BEGIN DATASET EXTRACT

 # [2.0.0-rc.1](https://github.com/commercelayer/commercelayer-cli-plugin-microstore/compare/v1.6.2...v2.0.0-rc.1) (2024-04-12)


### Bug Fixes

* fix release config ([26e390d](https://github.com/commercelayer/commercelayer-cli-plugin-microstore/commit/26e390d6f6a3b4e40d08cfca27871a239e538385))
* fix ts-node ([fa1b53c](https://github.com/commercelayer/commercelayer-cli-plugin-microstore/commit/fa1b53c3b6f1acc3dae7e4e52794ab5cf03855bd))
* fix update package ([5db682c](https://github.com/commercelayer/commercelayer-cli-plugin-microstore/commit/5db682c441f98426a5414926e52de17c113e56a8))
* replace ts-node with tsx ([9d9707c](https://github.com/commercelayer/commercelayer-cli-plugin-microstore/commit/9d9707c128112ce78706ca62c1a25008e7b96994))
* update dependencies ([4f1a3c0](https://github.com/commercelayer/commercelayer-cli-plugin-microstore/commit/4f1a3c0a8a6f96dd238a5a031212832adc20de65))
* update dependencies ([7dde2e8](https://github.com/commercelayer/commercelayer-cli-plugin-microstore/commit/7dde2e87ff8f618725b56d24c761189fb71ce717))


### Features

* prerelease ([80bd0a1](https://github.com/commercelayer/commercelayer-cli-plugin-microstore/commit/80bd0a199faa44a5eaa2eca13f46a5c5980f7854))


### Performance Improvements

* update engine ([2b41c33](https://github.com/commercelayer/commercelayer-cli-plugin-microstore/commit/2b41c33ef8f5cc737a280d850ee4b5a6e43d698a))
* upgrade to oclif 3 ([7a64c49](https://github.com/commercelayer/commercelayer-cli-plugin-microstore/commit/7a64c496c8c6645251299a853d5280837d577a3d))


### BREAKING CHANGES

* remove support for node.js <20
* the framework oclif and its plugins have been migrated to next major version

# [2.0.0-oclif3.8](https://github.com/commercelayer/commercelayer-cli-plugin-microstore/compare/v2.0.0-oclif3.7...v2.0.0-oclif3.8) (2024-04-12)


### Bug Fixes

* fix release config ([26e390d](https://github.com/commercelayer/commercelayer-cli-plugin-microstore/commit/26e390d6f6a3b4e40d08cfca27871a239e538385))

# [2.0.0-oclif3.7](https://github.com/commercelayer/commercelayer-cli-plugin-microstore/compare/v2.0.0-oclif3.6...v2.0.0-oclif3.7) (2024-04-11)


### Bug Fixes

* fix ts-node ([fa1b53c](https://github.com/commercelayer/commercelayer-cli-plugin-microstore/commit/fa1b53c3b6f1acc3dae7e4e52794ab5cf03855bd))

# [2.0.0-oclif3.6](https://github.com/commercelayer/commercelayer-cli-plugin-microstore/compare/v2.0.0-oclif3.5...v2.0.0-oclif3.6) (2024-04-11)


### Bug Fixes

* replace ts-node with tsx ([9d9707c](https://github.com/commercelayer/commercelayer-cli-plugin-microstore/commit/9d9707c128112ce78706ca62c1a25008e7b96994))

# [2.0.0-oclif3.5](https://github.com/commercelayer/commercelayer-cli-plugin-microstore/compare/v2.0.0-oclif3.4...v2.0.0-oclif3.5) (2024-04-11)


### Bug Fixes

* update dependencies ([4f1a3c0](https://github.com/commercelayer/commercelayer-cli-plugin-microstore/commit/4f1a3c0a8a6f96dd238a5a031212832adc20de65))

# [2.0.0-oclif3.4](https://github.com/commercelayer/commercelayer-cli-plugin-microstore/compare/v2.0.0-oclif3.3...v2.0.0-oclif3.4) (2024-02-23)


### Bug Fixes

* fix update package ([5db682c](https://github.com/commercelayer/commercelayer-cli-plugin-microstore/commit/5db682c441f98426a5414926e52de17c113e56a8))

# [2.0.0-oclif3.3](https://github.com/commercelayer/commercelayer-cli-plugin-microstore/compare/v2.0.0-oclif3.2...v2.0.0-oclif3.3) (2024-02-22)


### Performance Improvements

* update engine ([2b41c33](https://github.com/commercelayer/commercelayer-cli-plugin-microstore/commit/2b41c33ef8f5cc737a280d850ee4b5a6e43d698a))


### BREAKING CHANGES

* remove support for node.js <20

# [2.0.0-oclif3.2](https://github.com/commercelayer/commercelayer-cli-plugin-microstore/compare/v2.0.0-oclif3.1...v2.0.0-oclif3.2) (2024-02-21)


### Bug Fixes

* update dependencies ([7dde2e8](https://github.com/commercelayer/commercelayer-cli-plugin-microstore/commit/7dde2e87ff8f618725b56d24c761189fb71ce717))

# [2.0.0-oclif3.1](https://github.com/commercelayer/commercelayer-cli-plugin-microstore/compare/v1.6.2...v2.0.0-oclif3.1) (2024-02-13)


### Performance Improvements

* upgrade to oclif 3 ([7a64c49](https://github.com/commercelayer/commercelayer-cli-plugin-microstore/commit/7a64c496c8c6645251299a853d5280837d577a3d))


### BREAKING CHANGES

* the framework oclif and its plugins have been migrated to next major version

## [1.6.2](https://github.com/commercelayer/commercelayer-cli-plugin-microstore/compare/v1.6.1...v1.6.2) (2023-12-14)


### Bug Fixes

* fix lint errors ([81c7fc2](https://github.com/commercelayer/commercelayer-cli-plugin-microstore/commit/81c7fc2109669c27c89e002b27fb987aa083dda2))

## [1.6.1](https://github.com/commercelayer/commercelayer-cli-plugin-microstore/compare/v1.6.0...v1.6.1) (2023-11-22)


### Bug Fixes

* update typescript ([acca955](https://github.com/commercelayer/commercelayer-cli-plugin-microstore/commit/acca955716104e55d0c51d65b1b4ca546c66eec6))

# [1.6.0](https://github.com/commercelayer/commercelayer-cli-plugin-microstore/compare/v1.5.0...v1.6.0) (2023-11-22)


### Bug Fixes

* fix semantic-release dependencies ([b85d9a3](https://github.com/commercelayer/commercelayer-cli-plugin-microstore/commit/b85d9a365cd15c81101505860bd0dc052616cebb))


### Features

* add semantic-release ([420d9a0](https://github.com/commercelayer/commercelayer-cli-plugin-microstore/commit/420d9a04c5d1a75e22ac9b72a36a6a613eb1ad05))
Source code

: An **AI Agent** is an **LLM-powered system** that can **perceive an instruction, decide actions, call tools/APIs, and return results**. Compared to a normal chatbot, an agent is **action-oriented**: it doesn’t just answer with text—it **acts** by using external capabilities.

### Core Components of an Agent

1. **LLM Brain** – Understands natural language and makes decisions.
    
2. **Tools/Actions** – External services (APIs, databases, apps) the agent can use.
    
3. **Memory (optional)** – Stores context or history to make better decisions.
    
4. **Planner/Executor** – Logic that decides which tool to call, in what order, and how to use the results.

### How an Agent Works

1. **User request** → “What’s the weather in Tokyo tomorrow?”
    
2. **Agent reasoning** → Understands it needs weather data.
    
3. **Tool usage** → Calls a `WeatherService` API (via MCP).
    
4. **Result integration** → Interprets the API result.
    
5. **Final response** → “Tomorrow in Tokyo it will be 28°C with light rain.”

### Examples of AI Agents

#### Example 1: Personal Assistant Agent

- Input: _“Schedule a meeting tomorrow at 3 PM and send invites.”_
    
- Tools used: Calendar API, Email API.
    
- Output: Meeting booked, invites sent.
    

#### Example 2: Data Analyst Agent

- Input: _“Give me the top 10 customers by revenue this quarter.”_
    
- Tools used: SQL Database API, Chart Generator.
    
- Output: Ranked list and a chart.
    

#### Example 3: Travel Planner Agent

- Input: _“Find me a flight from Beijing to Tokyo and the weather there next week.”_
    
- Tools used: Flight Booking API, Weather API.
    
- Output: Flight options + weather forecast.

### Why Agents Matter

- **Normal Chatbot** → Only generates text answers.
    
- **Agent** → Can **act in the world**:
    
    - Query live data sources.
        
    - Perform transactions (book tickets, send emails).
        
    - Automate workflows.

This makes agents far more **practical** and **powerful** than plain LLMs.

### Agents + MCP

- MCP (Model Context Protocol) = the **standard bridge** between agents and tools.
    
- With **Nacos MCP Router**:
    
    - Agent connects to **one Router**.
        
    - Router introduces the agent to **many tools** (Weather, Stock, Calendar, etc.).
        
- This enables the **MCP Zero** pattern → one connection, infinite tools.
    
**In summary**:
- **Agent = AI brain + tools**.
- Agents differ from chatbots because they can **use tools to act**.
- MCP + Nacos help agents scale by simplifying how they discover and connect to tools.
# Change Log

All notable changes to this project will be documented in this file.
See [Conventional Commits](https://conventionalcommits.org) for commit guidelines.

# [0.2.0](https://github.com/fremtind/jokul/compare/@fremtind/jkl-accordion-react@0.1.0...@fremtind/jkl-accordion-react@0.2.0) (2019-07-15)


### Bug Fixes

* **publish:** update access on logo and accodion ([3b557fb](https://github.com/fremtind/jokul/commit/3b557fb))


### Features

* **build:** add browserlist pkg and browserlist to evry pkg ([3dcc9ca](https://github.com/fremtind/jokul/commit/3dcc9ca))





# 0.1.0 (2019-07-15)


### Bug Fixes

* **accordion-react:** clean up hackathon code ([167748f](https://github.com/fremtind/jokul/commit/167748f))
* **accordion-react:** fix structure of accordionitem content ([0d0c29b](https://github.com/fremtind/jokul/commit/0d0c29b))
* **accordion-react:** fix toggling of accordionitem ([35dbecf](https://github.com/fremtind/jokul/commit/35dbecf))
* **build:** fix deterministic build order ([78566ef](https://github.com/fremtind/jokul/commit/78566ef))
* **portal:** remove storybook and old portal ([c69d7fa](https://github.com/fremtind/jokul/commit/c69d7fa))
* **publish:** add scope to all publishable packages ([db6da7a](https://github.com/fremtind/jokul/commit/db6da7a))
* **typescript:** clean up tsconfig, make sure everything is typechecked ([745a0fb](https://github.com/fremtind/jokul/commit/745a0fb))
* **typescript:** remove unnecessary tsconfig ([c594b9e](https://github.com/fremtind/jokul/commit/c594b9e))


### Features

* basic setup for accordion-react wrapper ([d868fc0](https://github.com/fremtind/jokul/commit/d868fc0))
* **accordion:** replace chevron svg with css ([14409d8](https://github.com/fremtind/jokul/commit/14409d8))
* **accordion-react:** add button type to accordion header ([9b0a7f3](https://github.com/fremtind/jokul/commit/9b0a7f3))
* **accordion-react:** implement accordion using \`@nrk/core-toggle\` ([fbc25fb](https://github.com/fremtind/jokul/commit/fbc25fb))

END DATASET EXTRACT

* WHAT YOU NEED TO DO
Please show the lines of the material that contain the string "invites".

* WRITTEN RESPONSE
- Input: _“Schedule a meeting tomorrow at 3 PM and send invites.”_
- Output: Meeting booked, invites sent.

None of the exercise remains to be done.